[[ DATA UNDER STUDY open ]]

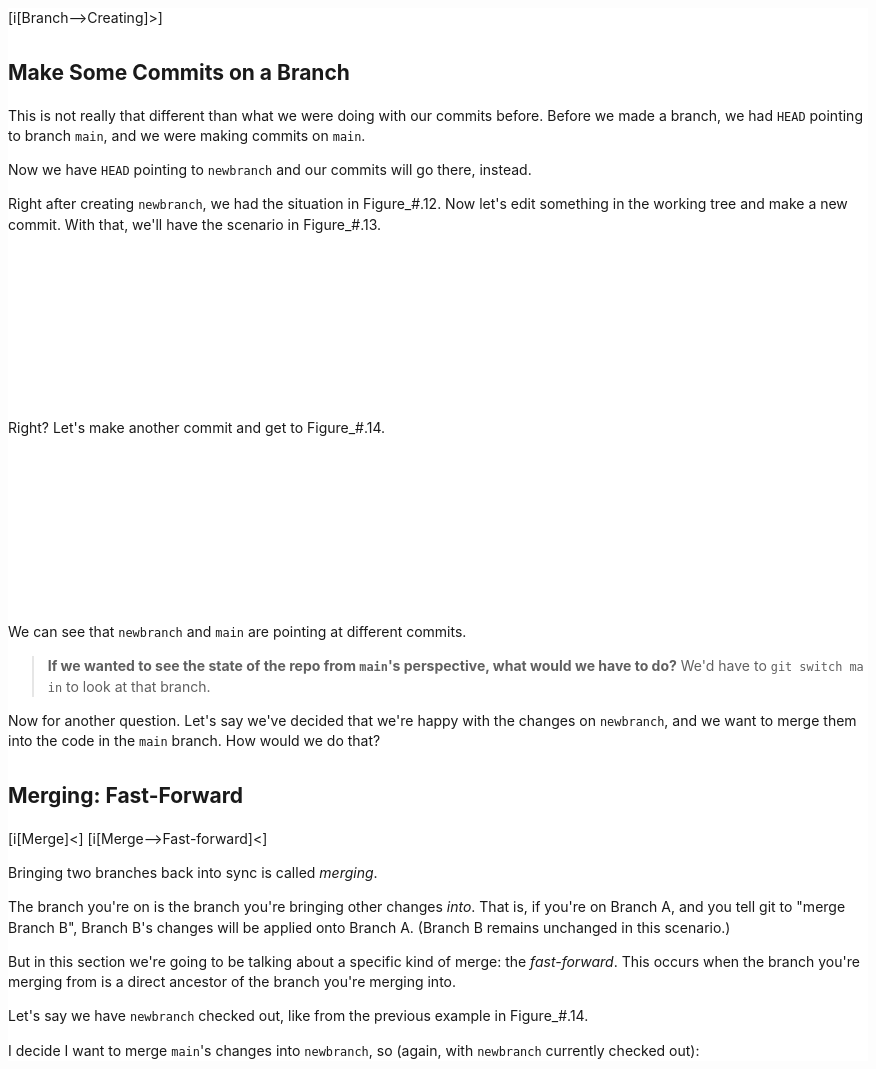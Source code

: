 [i[Branch-->Creating]>]

## Make Some Commits on a Branch

This is not really that different than what we were doing with our
commits before. Before we made a branch, we had `HEAD` pointing to
branch `main`, and we were making commits on `main`.

Now we have `HEAD` pointing to `newbranch` and our commits will go
there, instead.

Right after creating `newbranch`, we had the situation in Figure_#.12.
Now let's edit something in the working tree and make a new commit. With
that, we'll have the scenario in Figure_#.13.

![Adding a new commit to `newbranch`.](img_030_120.pdf "[Adding a new commit to newbranch.]")



Right? Let's make another commit and get to Figure_#.14.

![Adding another commit to `newbranch`.](img_030_130.pdf "[Adding another commit to newbranch.]")



We can see that `newbranch` and `main` are pointing at different
commits.

> **If we wanted to see the state of the repo from `main`'s perspective,
> what would we have to do?** We'd have to `git switch main` to look at
> that branch.

Now for another question. Let's say we've decided that we're happy with
the changes on `newbranch`, and we want to merge them into the code in
the `main` branch. How would we do that?

## Merging: Fast-Forward

[i[Merge]<]
[i[Merge-->Fast-forward]<]

Bringing two branches back into sync is called _merging_.

The branch you're on is the branch you're bringing other changes _into_.
That is, if you're on Branch A, and you tell git to "merge Branch B",
Branch B's changes will be applied onto Branch A. (Branch B remains
unchanged in this scenario.)

But in this section we're going to be talking about a specific kind of
merge: the _fast-forward_. This occurs when the branch you're merging
from is a direct ancestor of the branch you're merging into.

Let's say we have `newbranch` checked out, like from the previous
example in Figure_#.14.



I decide I want to merge `main`'s changes into `newbranch`, so (again,
with `newbranch` currently checked out):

[[ DATA UNDER STUDY closed ]]

EXERCISE DIRECTIONS - From the opening line of the entries above to the line that holds "Right after creating", inclusive, reproduce each line exactly and omit any picture.

RESULT -
Source code

: [i[Branch-->Creating]>]

## Make Some Commits on a Branch

This is not really that different than what we were doing with our
commits before. Before we made a branch, we had `HEAD` pointing to
branch `main`, and we were making commits on `main`.

Now we have `HEAD` pointing to `newbranch` and our commits will go
there, instead.

Right after creating `newbranch`, we had the situation in Figure_#.12.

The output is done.